La deterrenza militare, e dopo Hiroshima nucleare, è fondata sull’obsoleto e inefficace principio del “se vuoi la pace prepara la guerra”, ripetuto ormai ossessivamente a tutti i livelli nazionali e internazionali. Lo abbiamo scritto più volte: è un vuoto e irrazionale ossimoro, che non ha nessuna aderenza con la verità dei fatti. I governi nel loro complesso – come certifica anno dopo anno il SIPRI, l’autorevole Istituto di ricerca di Stoccolma – non hanno mai speso così tanto per la guerra e, di conseguenza, la guerra dilaga ovunque.
Nel 2022 i paesi Nato hanno speso per preparare la guerra 1230 miliardi di dollari, ossia il 55% dei 2240 miliari di dollari spesi globalmente in armamenti, a fronte degli 86,4 miliardi spesi dalla Russa. Ma questo non ha impedito (non è stato un deterrente!) a quest’ultima di invadere l’Ucraina, oltre a farci precipitare a soli 90 secondi dalla mezzanotte nucleare nell’Orologio dell’Apocalisse, monitorato dagli Scienziati atomici. Sostenere il contrario, dunque, è abuso della credulità popolare, a beneficio dei profitti dell’industria degli armamenti, a rischio della sopravvivenza dell’umanità.

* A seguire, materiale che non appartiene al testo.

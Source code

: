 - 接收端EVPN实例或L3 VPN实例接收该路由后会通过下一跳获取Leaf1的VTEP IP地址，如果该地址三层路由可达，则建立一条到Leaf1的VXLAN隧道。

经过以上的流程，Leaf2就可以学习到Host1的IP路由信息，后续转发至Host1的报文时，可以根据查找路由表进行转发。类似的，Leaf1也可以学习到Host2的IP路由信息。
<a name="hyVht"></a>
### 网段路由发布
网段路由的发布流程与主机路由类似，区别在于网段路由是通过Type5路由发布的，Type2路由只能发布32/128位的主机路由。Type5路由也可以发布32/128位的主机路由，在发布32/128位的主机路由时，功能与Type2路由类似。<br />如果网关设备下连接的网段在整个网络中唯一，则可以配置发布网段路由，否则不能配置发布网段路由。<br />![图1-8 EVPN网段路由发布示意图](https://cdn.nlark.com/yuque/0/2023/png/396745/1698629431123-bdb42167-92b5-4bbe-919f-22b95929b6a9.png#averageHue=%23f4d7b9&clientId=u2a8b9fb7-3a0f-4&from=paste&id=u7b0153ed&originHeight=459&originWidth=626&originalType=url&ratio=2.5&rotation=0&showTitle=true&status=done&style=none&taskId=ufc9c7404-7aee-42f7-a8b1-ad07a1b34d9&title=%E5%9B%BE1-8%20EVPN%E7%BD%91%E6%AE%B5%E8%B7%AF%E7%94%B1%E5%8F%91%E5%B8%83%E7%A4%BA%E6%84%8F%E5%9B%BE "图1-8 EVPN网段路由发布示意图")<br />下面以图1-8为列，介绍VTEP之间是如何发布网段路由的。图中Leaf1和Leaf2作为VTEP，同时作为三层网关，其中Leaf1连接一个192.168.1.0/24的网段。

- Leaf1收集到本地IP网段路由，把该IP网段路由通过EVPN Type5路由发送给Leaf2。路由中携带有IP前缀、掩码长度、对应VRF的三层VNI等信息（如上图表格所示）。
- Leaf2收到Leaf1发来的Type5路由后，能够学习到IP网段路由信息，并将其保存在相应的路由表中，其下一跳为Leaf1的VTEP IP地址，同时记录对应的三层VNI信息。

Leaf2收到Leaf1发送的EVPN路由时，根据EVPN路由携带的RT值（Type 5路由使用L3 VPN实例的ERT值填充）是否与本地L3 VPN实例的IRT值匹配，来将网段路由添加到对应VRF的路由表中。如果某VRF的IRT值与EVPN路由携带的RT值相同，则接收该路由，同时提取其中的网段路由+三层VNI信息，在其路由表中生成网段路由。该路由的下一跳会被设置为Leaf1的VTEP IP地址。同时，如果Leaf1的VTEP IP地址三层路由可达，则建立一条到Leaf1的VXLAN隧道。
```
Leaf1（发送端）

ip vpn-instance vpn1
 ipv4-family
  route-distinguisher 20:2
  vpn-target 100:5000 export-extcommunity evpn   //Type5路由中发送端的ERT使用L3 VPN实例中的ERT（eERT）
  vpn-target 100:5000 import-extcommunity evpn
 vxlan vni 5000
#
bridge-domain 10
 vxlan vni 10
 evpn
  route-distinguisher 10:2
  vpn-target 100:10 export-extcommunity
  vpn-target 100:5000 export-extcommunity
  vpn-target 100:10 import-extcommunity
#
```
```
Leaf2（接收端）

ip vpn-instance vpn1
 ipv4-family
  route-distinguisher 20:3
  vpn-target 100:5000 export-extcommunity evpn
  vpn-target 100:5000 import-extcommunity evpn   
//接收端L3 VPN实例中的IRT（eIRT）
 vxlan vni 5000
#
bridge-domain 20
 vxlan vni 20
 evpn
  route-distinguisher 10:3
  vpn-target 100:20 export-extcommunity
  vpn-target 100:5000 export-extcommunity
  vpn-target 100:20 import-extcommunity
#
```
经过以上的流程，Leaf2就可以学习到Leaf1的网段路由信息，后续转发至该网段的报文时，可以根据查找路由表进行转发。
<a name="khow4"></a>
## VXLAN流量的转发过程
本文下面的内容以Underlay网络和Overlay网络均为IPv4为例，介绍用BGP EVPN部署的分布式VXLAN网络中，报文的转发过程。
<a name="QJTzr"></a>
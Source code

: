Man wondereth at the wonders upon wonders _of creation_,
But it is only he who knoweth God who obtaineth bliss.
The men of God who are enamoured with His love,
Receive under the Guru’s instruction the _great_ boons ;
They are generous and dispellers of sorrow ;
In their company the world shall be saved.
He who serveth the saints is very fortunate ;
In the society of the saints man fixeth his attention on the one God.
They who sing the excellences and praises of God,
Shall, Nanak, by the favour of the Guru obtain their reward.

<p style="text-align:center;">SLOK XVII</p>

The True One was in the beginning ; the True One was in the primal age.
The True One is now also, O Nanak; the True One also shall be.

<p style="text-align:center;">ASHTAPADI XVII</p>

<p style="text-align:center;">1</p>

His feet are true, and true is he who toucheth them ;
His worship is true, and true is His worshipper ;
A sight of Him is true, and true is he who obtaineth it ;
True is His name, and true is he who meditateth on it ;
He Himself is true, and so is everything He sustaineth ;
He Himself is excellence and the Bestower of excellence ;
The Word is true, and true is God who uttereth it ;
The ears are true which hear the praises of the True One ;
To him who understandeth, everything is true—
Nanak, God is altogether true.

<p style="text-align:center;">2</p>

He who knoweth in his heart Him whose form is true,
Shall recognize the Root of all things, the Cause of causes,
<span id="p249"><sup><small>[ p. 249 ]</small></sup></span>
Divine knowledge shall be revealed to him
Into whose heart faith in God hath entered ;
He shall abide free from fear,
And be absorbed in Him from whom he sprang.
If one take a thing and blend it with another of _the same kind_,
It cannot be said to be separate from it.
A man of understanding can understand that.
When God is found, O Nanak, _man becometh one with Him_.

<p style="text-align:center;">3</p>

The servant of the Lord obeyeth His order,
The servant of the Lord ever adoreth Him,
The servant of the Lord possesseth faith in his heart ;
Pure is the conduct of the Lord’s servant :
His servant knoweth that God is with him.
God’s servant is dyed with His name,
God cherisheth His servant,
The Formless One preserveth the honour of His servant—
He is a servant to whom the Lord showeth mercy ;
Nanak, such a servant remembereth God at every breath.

Lo scriveva già Aldo Capitini, il filosofo della nonviolenza, nel 1968, in riferimento alla precedente corsa agli armamenti: “Si sa che cosa significa, oggi specialmente la guerra e la sua preparazione: la sottrazione di enormi mezzi allo sviluppo civile, la strage degli innocenti e di estranei, l’involuzione dell’educazione democratica ed aperta, la riduzione della libertà e il soffocamento di ogni proposta di miglioramento della società e delle abitudini civili, la sostituzione totale dell’efficienza distruttiva al controllo dal basso”. La deterrenza è la logica perversa della preparazione continua della guerra come orizzonte permanente, che implica la costruzione del “nemico” per definizione, che ammorba le coscienze, militarizza la società, trasforma l’informazione in propaganda, la cultura in indottrinamento, la costruzione di ponti di dialogo in tradimento.